*The problem*: Nothing below is to be printed except the lines between the line holding "### پودمان ۱: شهروند الکترونیکی" and the line holding "۱۰ انگشتی مقدماتی", inclusive, each exactly as it appears.

*Data to process*:
________________________________________

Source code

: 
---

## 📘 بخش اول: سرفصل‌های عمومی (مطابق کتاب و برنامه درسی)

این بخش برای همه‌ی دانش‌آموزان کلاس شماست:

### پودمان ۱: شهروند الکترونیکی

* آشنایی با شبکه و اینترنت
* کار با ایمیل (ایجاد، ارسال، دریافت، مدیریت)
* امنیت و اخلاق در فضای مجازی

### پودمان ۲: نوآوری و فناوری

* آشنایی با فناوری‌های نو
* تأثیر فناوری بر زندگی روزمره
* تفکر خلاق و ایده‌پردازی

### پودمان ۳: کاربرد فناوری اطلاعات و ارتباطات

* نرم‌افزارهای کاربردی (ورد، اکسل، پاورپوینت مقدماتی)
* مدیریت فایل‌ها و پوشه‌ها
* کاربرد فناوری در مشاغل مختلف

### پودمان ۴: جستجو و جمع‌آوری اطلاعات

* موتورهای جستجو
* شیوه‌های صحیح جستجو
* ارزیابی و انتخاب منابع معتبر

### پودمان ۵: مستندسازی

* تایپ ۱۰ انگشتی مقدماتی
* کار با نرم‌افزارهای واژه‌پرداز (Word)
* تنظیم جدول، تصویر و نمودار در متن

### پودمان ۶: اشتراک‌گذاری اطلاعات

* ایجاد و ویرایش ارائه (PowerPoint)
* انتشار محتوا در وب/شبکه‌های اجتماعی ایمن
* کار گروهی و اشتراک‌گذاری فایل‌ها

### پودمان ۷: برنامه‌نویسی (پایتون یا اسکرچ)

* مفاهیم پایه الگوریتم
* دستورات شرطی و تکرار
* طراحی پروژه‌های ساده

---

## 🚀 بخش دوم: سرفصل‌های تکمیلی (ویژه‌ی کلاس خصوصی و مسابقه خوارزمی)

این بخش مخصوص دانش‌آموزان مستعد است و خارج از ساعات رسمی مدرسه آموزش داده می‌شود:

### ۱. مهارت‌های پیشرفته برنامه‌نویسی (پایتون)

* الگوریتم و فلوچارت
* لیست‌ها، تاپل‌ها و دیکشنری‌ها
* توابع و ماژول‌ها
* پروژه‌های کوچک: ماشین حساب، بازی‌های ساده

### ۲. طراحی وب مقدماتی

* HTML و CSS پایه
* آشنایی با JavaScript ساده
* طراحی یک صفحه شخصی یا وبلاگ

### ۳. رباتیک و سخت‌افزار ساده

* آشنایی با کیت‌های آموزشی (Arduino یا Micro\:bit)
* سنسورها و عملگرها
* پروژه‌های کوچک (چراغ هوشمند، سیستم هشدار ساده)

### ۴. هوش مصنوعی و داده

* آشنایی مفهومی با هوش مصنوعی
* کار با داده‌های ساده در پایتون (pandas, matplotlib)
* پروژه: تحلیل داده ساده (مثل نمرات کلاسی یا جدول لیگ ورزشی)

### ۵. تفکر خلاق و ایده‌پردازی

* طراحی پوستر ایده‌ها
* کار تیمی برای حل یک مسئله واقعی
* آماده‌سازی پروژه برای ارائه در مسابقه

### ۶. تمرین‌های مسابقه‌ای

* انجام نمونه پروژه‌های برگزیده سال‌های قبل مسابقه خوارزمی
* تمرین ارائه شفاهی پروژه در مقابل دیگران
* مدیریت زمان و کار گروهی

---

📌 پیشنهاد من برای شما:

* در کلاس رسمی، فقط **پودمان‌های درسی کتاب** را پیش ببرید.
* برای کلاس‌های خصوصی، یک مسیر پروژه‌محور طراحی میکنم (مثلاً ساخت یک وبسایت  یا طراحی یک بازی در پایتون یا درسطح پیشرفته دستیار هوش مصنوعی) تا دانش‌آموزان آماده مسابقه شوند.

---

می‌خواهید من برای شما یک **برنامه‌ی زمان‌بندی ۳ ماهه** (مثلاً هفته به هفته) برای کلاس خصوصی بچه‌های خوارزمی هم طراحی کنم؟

________________________________________

*Answer space*:
### پودمان ۱: شهروند الکترونیکی

* آشنایی با شبکه و اینترنت
* کار با ایمیل (ایجاد، ارسال، دریافت، مدیریت)
* امنیت و اخلاق در فضای مجازی

### پودمان ۲: نوآوری و فناوری

* آشنایی با فناوری‌های نو
* تأثیر فناوری بر زندگی روزمره
* تفکر خلاق و ایده‌پردازی

### پودمان ۳: کاربرد فناوری اطلاعات و ارتباطات

* نرم‌افزارهای کاربردی (ورد، اکسل، پاورپوینت مقدماتی)
* مدیریت فایل‌ها و پوشه‌ها
* کاربرد فناوری در مشاغل مختلف

### پودمان ۴: جستجو و جمع‌آوری اطلاعات

* موتورهای جستجو
* شیوه‌های صحیح جستجو
* ارزیابی و انتخاب منابع معتبر

### پودمان ۵: مستندسازی

* تایپ ۱۰ انگشتی مقدماتی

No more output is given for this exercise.